Dataset entries:
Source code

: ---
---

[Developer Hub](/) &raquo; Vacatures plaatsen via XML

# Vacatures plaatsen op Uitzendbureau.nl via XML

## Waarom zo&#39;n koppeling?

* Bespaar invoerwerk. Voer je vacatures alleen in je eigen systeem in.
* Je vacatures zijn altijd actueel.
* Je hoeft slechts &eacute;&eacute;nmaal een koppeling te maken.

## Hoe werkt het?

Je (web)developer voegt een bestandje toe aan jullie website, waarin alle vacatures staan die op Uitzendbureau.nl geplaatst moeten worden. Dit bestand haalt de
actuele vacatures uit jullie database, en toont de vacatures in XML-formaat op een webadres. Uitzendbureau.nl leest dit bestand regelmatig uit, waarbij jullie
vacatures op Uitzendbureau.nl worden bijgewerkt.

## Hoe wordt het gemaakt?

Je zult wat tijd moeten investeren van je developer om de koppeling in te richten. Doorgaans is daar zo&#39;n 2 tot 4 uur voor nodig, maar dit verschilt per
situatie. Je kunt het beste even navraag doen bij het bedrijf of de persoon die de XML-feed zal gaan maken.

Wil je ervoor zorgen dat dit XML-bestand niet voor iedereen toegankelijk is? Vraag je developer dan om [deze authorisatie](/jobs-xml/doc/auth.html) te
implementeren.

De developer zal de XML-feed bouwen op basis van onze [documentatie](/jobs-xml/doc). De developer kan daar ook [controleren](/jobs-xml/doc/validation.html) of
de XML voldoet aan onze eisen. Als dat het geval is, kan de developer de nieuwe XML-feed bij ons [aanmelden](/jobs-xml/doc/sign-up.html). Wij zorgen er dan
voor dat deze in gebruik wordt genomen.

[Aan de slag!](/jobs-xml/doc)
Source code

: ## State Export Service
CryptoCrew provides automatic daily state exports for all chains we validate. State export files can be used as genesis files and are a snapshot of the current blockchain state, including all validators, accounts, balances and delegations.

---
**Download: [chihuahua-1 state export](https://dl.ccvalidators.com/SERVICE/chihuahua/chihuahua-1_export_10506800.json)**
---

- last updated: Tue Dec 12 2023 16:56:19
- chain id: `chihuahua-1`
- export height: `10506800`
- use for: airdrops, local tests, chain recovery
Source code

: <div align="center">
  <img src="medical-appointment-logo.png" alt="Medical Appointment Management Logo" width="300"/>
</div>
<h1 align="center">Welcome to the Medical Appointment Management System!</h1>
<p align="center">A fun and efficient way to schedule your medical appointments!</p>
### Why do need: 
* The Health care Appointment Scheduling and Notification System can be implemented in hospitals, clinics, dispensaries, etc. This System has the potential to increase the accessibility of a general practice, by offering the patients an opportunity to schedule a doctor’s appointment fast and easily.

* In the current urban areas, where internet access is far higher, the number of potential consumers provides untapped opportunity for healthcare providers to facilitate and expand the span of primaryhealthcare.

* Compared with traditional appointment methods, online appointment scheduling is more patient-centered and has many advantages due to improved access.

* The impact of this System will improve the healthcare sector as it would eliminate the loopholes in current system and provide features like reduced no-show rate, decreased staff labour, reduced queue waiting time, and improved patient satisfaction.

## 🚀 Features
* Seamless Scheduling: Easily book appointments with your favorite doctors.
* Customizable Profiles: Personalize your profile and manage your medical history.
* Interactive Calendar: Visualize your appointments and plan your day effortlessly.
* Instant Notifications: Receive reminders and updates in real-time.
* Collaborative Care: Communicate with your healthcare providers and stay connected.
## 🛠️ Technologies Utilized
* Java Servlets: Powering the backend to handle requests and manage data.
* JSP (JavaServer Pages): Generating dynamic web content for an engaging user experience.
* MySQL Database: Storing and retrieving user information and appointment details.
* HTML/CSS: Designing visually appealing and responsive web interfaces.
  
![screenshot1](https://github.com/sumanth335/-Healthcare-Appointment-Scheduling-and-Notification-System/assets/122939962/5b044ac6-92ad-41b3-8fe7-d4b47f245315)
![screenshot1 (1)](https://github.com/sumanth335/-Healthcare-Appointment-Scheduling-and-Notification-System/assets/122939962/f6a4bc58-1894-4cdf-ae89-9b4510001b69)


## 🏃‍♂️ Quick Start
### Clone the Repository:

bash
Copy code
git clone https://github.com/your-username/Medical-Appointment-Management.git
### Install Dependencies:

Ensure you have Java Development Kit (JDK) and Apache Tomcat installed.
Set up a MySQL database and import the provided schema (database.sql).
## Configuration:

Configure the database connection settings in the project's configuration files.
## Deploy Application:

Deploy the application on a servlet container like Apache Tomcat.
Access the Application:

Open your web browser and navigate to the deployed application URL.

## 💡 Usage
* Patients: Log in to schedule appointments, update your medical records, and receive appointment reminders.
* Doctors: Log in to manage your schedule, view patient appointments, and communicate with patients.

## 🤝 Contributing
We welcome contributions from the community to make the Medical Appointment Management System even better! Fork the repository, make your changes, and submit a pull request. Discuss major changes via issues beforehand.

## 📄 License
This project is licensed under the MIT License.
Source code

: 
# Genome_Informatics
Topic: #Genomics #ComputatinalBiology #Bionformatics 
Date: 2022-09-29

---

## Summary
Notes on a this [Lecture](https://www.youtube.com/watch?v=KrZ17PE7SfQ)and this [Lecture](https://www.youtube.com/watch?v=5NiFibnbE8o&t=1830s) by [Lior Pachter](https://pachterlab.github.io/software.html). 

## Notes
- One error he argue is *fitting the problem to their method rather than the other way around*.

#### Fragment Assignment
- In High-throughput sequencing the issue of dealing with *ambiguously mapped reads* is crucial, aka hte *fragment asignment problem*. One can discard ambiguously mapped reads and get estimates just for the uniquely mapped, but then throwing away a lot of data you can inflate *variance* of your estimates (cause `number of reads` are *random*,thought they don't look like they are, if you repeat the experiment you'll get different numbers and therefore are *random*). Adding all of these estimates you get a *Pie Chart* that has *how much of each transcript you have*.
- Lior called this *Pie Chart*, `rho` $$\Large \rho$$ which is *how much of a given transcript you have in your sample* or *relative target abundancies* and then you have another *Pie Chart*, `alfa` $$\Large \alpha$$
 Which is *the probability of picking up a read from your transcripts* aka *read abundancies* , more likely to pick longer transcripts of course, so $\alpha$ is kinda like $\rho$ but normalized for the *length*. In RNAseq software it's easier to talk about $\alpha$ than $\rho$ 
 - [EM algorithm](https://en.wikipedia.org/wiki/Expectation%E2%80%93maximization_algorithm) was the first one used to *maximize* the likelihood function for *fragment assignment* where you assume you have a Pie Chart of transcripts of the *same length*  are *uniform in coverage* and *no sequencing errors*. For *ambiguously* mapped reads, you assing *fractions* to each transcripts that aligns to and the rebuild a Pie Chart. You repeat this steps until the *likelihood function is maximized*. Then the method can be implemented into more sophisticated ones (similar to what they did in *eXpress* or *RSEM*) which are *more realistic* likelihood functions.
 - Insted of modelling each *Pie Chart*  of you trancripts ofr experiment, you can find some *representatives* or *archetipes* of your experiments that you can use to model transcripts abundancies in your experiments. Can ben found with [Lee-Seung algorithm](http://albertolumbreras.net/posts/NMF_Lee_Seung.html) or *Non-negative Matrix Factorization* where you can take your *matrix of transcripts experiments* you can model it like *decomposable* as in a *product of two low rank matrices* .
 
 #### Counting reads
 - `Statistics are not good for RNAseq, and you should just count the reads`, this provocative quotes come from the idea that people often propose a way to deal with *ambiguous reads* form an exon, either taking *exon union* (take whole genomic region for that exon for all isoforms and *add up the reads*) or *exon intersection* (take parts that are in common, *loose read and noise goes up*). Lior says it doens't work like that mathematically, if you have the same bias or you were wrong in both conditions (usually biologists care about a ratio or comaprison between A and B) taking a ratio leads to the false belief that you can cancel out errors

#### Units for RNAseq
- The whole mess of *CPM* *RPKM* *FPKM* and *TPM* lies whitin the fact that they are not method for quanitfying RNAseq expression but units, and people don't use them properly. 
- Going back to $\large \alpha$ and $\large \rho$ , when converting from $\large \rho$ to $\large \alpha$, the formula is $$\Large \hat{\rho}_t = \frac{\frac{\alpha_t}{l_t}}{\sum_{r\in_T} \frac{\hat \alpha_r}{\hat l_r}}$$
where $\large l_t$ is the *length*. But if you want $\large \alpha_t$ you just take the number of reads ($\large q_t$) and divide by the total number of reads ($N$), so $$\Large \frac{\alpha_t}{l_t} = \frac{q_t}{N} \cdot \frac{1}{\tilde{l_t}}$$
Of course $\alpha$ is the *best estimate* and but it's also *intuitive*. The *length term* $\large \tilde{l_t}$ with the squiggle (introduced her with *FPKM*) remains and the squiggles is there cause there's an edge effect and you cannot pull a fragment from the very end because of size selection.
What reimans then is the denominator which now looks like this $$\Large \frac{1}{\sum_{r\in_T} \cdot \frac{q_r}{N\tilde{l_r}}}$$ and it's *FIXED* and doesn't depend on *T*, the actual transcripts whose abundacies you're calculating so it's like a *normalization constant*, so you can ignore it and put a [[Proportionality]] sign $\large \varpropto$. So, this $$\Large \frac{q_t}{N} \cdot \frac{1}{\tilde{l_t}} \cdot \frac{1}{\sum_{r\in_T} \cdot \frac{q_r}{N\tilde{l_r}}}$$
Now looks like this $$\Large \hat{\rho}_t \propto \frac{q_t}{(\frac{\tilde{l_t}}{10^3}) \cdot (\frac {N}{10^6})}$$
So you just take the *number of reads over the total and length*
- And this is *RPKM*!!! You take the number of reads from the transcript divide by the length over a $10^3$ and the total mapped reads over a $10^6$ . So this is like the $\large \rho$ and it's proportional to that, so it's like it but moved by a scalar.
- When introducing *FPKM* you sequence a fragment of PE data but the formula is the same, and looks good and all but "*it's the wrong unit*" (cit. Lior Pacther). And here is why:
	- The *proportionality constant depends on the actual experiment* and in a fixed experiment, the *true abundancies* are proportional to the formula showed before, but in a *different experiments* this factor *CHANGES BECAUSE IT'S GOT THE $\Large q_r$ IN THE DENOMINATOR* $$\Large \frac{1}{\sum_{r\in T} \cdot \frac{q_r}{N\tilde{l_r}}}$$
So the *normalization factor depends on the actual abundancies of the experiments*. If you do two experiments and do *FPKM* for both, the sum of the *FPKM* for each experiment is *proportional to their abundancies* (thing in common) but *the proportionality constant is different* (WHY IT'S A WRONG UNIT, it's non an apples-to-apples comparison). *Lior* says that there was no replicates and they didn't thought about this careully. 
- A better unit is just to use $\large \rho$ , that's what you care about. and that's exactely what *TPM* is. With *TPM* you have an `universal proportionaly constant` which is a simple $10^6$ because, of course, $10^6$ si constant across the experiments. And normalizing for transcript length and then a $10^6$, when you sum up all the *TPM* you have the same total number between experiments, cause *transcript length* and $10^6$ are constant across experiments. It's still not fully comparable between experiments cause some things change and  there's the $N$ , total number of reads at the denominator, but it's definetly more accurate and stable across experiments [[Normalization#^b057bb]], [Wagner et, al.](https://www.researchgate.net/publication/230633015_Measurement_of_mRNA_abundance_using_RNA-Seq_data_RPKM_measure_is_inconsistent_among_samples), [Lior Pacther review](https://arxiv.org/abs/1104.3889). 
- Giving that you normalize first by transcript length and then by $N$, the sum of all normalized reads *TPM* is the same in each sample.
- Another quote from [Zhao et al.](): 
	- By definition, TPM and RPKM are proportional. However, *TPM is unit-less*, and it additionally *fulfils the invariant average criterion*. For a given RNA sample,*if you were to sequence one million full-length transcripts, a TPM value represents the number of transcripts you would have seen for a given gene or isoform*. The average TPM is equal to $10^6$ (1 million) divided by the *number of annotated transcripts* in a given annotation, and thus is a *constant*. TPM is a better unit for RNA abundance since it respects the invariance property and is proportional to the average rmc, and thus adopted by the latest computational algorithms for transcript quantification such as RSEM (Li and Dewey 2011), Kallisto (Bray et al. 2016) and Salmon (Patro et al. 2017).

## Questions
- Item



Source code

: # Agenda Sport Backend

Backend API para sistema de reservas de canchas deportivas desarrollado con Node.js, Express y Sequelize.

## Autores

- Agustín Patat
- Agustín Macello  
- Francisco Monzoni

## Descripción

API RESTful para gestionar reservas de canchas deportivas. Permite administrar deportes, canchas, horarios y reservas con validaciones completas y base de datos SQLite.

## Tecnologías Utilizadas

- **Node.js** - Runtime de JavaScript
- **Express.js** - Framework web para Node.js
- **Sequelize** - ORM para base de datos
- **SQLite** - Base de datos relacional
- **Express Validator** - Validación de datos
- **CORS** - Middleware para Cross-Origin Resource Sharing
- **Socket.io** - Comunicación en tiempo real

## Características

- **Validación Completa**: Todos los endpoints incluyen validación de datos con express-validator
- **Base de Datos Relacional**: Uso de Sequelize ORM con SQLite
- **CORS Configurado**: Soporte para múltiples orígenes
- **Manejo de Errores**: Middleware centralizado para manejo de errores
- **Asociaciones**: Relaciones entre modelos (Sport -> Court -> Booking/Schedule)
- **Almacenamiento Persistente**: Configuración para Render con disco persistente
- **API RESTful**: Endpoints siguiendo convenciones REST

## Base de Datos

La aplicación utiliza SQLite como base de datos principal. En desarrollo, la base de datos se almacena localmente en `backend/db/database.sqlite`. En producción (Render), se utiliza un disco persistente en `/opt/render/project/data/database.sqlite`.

■ Work order
Which lines of the records above contain the word "voor"? Report each one in full.

■ Result of this exercise
Je zult wat tijd moeten investeren van je developer om de koppeling in te richten. Doorgaans is daar zo&#39;n 2 tot 4 uur voor nodig, maar dit verschilt per
Wil je ervoor zorgen dat dit XML-bestand niet voor iedereen toegankelijk is? Vraag je developer dan om [deze authorisatie](/jobs-xml/doc/auth.html) te
voor dat deze in gebruik wordt genomen.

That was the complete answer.